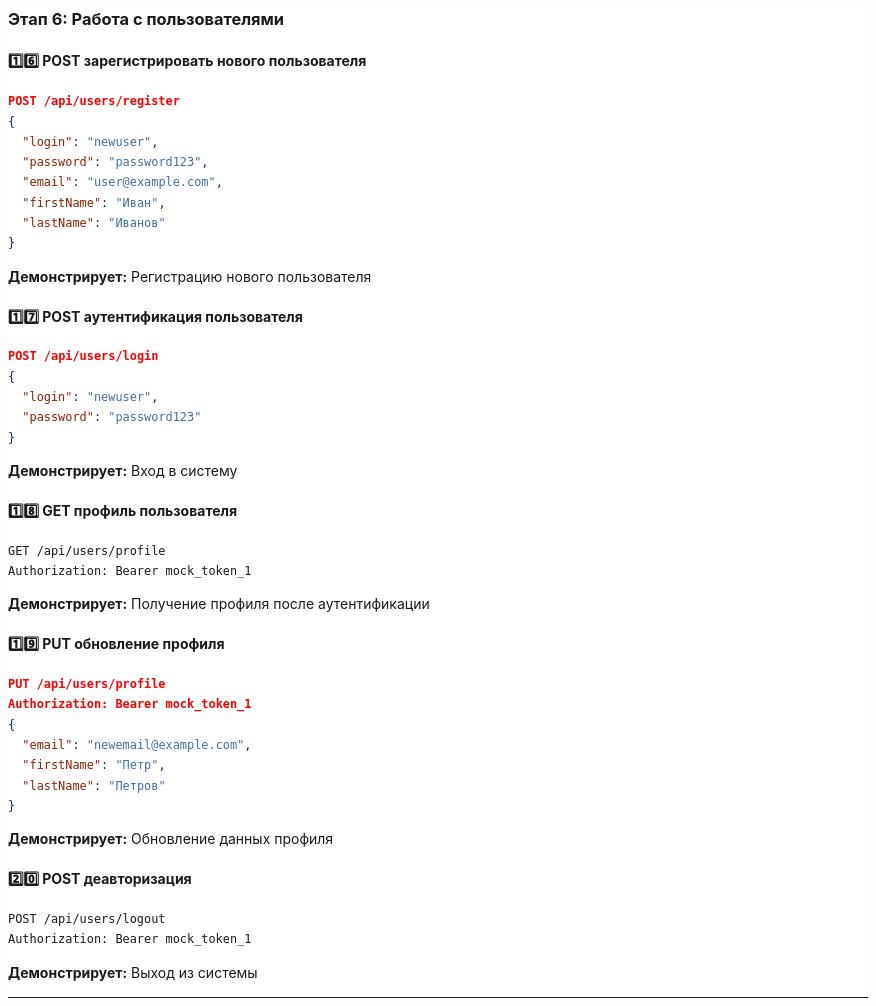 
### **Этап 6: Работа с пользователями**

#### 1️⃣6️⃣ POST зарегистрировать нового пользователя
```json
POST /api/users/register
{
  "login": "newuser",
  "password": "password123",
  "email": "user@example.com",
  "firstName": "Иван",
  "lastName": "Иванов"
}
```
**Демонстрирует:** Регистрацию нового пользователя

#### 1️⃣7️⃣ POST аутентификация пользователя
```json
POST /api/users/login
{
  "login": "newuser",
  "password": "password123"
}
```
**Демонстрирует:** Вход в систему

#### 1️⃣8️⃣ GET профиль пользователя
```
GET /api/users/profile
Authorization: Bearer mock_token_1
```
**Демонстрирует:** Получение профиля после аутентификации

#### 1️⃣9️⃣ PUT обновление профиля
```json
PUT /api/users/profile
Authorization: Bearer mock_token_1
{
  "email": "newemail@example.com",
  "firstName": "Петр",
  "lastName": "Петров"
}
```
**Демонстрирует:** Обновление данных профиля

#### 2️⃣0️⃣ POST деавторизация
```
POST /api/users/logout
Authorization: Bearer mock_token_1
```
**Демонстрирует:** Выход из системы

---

□ □ □ □ □ □ □

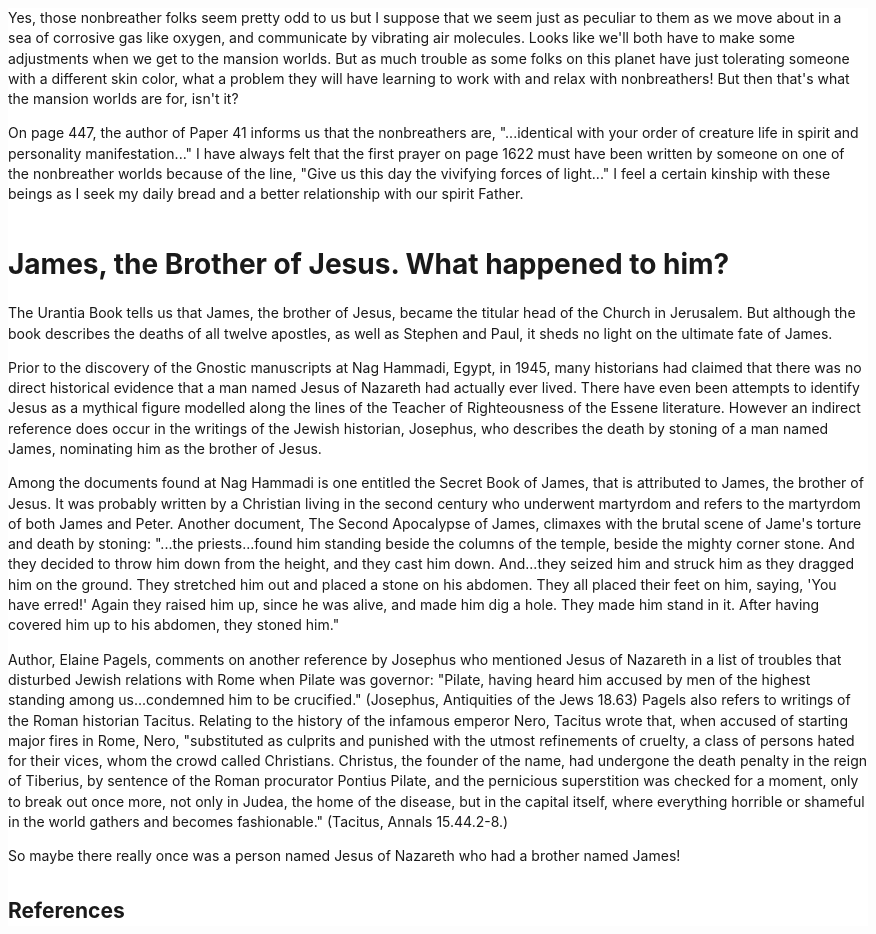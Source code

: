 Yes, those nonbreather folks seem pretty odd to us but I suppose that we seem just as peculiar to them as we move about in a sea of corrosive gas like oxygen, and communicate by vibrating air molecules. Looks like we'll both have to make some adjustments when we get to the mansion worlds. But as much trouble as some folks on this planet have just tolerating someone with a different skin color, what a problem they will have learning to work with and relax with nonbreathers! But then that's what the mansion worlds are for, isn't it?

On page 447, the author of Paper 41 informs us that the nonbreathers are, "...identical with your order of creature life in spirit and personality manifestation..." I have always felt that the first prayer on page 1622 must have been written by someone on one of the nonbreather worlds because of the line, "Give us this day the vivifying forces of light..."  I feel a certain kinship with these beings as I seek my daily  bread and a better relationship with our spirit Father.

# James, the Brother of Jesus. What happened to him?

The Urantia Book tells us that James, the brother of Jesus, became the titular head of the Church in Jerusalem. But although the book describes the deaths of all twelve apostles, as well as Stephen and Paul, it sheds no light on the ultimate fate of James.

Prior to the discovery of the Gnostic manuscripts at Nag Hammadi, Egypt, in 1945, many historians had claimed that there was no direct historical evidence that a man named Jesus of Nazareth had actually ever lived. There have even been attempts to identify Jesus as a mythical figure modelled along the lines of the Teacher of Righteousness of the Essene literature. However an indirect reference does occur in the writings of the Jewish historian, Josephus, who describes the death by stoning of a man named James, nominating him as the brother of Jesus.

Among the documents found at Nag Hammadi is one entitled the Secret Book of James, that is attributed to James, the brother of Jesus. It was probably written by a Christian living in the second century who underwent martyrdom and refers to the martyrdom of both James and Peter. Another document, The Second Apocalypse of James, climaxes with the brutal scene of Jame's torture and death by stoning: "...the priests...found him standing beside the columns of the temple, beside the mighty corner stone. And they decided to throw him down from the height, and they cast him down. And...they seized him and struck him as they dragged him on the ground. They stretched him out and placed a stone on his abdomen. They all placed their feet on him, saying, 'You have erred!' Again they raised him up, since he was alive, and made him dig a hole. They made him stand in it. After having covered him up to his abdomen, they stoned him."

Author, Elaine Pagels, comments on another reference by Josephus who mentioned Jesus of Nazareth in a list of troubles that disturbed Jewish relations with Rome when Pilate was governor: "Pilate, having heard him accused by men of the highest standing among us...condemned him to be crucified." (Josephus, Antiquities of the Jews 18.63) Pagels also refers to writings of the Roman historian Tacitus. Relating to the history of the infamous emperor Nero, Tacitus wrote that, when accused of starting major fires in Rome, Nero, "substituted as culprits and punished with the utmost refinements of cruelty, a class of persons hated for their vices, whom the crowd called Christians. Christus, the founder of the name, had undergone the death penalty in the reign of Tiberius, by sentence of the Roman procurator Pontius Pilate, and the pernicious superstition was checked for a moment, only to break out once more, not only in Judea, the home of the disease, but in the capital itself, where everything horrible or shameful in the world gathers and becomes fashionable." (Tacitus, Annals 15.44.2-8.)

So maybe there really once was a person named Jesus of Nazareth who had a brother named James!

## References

□ □ □ □ □ □ □

- **Exercise directions**:
Look above for the line containing "The Urantia Book". Output from there through the line containing "Prior to the", exactly and inclusively.

- **Exercise response**:
The Urantia Book tells us that James, the brother of Jesus, became the titular head of the Church in Jerusalem. But although the book describes the deaths of all twelve apostles, as well as Stephen and Paul, it sheds no light on the ultimate fate of James.

Prior to the discovery of the Gnostic manuscripts at Nag Hammadi, Egypt, in 1945, many historians had claimed that there was no direct historical evidence that a man named Jesus of Nazareth had actually ever lived. There have even been attempts to identify Jesus as a mythical figure modelled along the lines of the Teacher of Righteousness of the Essene literature. However an indirect reference does occur in the writings of the Jewish historian, Josephus, who describes the death by stoning of a man named James, nominating him as the brother of Jesus.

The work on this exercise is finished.